Мы без всякого интереса слушали знакомые фразы, злились и ждали, когда нас наконец отпустят. Упрямство Катарины лишь отнимало время, нам казалось, что положение ее безвыходно и поэтому ведет она себя не по-товарищески. Мы спешили домой, а из-за нее уже в который раз приходилось задерживаться в школе.

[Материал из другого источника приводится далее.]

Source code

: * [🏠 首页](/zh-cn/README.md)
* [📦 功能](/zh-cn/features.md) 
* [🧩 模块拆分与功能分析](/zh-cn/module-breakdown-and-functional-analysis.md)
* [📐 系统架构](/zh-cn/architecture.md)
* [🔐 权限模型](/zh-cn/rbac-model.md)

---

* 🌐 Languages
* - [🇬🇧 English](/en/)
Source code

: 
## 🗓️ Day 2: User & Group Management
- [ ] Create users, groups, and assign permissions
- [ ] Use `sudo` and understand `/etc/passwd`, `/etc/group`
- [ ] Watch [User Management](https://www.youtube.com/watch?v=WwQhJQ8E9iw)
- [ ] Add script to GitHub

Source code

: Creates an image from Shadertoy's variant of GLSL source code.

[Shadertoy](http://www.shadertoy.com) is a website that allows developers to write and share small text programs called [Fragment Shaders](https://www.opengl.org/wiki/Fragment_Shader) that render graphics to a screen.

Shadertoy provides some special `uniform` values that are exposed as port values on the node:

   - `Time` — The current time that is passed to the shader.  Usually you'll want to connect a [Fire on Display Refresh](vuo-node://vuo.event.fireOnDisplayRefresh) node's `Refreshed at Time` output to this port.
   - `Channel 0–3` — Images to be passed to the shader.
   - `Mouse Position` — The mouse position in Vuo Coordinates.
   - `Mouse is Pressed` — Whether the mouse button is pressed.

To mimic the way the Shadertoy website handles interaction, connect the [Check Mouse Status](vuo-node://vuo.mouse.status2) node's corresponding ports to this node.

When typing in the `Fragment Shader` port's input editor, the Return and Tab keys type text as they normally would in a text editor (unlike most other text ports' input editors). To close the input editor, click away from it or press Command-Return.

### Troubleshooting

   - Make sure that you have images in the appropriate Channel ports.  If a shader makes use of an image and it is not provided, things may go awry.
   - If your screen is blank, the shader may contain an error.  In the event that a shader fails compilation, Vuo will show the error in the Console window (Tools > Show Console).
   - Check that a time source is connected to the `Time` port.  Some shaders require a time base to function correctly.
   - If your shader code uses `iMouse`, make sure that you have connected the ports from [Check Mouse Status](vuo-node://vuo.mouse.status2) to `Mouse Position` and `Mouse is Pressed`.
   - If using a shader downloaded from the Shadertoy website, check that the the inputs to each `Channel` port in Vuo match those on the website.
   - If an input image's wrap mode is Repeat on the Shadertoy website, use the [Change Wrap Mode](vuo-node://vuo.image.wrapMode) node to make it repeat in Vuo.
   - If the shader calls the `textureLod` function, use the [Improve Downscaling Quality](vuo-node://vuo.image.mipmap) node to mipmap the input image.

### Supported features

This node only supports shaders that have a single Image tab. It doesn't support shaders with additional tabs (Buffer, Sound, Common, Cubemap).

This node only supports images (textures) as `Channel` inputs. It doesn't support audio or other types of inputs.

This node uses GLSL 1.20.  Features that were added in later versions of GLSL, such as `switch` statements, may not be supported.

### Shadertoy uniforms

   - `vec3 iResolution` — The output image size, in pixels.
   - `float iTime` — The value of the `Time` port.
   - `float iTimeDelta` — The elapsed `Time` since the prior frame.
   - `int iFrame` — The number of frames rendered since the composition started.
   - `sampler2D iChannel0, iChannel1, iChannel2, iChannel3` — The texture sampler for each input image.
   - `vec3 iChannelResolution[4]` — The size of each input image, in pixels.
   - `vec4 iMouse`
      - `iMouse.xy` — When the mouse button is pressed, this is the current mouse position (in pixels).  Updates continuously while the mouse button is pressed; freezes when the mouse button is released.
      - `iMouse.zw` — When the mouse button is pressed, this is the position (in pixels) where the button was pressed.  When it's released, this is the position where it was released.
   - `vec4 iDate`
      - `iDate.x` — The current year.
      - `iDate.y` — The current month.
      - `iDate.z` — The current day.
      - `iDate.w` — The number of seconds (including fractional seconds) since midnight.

В тот день, взглянув на Катарину, я подняла руку, встала и с издевкой заговорила о религиозных пережитках одной школьницы. Мое выступление было глупым, пошлым, но учительница и ребята смеялись. Катарина жутко покраснела. Довольная своим успехом, я села; неожиданно Катарина вскочила с места, подбежала ко мне и влепила пощечину. Инстинктивно я ударила ее в ответ ногой по голени. Вскрикнув от боли, мы разревелись, а учительница записала обеим замечание в классный журнал. Это замечание было последним, что оказалось у нас общим — даже прически мы давно уже носили разные.
Тем самым летом, когда мы собирались с Катариной решить главный вопрос религии, она уехала с матерью к братьям в Нижнюю Саксонию. Услышав об этом, я сразу почувствовала облегчение и не без гордости сообщила отцу, что Катарина предала нашу республику.
Родители купили мне школьную папку из красной кожи. Я не хотела ходить в районную школу с ранцем на спине.
И вот теперь я сидела в своем номере единственной гостиницы города Г. и пила пиво. Я плеснула глоток холодной бурой жидкости на потертую и разлохматившуюся по краям дорожку перед креслом. Жертвенное возлияние в память девочки, которую я некогда любила так самозабвенно, как не смогла полюбить потом больше никого.